Il avait raison. Nous le savions tous, mais personne n’avait relevé. Je m’étais ensuite occupé de faire le feu. À ce moment-là, les trois quarts du groupe, égoïstes, dormaient déjà. Encore éveillé, Fear avait alors désinfecté la plaie d’Alexey grâce à la trousse de soin trouvée sur le cadavre du guide. Quant à moi, je n’arrivais pas à m’endormir, trop préoccupé par notre situation. Je tournai et retournai dans ma tête les évènements qui venaient de se produire. L’avion, le guide, cette mystérieuse lettre, la tempête, la porte, le piège, la sortie inaccessible. J’avais l’impression que j’étais passé à côté de quelque chose d’important, mais je ne pouvais déterminer quoi. Mes yeux se fermaient lorsque je perçus une légère agitation. Je me redressais doucement et aperçus alors une ombre dans le camp. Je la vis attraper un sac à dos puis enjamber quelques dormeurs avant de disparaître dans l’obscurité. Un frisson me parcourut l’échine. Était-ce un forumer ? Ou autre chose ?…

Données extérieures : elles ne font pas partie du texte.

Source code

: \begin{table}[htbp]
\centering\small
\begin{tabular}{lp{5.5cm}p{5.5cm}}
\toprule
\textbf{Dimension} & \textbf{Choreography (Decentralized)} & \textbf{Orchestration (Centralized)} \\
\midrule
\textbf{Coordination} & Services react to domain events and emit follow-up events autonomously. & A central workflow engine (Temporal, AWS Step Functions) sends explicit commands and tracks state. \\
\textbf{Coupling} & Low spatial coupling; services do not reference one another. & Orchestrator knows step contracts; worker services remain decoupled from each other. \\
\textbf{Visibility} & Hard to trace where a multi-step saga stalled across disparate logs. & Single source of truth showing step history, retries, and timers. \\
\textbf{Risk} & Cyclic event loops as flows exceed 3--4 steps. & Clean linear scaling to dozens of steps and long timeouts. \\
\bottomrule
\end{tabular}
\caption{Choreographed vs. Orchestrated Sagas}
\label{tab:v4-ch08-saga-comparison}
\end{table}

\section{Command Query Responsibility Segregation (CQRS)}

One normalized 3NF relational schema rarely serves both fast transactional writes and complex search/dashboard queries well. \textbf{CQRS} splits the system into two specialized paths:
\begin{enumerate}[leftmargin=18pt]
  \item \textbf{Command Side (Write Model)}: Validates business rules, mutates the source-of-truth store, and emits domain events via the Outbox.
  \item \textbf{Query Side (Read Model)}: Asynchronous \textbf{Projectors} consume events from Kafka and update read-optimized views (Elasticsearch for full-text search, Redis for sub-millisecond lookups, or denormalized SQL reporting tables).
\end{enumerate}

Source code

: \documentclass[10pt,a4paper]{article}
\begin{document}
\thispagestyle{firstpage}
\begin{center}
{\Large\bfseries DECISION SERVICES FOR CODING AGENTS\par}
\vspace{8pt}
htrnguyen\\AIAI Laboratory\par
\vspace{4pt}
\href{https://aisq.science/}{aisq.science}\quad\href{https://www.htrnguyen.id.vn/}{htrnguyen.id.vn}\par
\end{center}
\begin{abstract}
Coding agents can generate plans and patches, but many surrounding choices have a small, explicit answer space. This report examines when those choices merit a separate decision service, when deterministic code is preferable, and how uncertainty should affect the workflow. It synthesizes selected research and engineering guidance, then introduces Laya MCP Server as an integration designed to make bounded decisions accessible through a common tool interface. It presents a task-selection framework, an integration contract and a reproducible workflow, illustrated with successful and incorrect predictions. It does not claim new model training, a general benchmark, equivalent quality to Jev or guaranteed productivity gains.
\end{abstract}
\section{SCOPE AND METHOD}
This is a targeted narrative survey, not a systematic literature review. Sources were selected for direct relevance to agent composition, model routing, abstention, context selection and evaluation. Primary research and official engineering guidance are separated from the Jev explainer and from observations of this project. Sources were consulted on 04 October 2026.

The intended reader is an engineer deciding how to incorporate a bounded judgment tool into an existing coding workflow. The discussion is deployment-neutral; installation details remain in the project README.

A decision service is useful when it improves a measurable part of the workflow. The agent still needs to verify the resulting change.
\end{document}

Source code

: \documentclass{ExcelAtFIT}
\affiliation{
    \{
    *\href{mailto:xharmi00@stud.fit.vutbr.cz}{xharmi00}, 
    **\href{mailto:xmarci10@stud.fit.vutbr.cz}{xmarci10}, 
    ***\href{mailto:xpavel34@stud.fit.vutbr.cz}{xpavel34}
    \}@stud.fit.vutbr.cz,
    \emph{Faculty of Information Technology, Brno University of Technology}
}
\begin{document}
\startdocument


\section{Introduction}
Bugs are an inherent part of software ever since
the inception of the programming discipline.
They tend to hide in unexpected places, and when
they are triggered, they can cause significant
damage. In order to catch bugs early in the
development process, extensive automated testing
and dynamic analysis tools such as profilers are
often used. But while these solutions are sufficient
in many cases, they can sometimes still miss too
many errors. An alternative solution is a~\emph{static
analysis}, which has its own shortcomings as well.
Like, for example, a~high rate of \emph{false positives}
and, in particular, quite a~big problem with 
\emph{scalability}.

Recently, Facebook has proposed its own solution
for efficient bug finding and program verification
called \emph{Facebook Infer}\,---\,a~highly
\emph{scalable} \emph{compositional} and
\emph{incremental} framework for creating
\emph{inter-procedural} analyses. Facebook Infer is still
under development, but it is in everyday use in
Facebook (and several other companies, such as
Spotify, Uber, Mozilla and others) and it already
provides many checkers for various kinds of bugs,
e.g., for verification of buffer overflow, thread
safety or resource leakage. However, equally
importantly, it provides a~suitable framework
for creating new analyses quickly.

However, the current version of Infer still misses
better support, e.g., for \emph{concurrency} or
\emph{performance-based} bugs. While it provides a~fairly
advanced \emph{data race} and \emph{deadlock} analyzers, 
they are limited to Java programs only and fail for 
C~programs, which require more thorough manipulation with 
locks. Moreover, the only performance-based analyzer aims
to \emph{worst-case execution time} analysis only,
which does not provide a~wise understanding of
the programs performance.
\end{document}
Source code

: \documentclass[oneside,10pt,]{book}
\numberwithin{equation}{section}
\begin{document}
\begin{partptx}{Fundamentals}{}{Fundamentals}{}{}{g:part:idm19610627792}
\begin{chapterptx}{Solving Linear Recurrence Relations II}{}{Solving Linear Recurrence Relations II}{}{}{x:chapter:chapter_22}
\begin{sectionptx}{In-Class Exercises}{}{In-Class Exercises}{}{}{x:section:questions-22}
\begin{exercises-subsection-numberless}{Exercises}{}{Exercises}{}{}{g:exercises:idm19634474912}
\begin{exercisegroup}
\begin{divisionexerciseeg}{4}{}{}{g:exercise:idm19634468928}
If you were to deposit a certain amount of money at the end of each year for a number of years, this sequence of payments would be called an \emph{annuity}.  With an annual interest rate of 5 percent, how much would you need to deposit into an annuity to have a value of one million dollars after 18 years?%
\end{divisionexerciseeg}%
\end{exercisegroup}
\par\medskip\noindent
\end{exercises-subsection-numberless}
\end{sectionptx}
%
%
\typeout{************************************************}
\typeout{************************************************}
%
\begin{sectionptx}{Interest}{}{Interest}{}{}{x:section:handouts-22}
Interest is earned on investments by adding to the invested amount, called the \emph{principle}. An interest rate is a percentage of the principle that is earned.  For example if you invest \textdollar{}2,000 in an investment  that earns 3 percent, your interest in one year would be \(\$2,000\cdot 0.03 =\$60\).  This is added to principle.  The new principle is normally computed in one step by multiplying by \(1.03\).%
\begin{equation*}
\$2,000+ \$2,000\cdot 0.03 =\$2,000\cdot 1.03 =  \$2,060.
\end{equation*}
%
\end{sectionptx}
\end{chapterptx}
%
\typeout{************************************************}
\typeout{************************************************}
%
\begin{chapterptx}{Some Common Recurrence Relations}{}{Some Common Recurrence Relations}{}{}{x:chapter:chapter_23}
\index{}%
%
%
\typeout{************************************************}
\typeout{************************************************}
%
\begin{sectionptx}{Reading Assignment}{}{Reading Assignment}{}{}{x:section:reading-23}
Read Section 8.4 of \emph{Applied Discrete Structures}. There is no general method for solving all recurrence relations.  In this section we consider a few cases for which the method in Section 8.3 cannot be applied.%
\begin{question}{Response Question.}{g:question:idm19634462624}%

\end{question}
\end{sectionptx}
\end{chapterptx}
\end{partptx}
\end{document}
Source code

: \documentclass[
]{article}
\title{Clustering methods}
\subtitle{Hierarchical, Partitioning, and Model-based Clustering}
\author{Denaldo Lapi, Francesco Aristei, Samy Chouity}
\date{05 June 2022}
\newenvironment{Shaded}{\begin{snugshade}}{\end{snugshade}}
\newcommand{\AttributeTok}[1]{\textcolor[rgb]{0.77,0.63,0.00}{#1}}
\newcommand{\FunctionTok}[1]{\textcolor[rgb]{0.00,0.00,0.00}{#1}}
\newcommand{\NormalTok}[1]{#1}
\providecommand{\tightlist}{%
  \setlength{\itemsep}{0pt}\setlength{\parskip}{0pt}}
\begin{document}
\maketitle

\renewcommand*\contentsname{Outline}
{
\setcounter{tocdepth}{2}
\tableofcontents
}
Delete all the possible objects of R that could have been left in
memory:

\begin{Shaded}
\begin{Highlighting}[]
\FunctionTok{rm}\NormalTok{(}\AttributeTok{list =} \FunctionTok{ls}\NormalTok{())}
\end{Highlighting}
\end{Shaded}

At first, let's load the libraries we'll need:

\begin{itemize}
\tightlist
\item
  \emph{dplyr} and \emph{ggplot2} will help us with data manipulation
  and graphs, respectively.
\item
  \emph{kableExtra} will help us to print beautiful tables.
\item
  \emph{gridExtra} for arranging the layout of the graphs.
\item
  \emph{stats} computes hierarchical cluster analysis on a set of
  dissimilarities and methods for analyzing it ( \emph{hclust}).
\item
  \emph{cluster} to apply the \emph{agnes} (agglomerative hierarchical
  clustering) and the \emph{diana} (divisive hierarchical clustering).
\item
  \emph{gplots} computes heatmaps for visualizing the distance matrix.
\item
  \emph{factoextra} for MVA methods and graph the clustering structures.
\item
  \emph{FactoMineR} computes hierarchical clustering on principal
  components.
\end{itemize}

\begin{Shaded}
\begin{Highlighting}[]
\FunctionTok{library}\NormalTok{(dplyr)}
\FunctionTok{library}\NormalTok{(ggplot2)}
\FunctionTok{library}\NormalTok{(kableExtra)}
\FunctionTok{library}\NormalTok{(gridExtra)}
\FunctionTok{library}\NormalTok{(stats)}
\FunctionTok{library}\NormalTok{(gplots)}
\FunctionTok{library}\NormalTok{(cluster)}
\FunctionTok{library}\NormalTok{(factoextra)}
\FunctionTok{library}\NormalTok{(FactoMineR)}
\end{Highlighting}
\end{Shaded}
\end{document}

J’hésitai un instant puis me levai et me lançai à la suite de l’ombre. Une minute plus tard, je regrettais mon choix. Je n’y voyais rien. Au loin, la lueur du feu me suppliait de revenir près du camp, comme si elle avait détecté un danger imminent. Ma respiration s’accéléra. J’avais les mains moites et de la sueur coulait le long de mon cou. J’avais peur. Perdu dans la nuit et mort de trouille, j’allais rebrousser chemin lorsqu’une main ferme se posa sur mon épaule.
Je sursautai et laissai échapper un cri de frayeur. Aussitôt, une main me bâillonna, m’empêchant de respirer. Je voulus me dégager mais mon agresseur était fort, beaucoup trop fort.
-Ta gueule, Flo ! me souffla-t-il.
Aussitôt, presque toute la pression retomba. J’avais reconnu la voix de VGM. Il me lâcha et je l’apostrophai vivement :
-Putain mais qu’est-ce que tu fous là ? !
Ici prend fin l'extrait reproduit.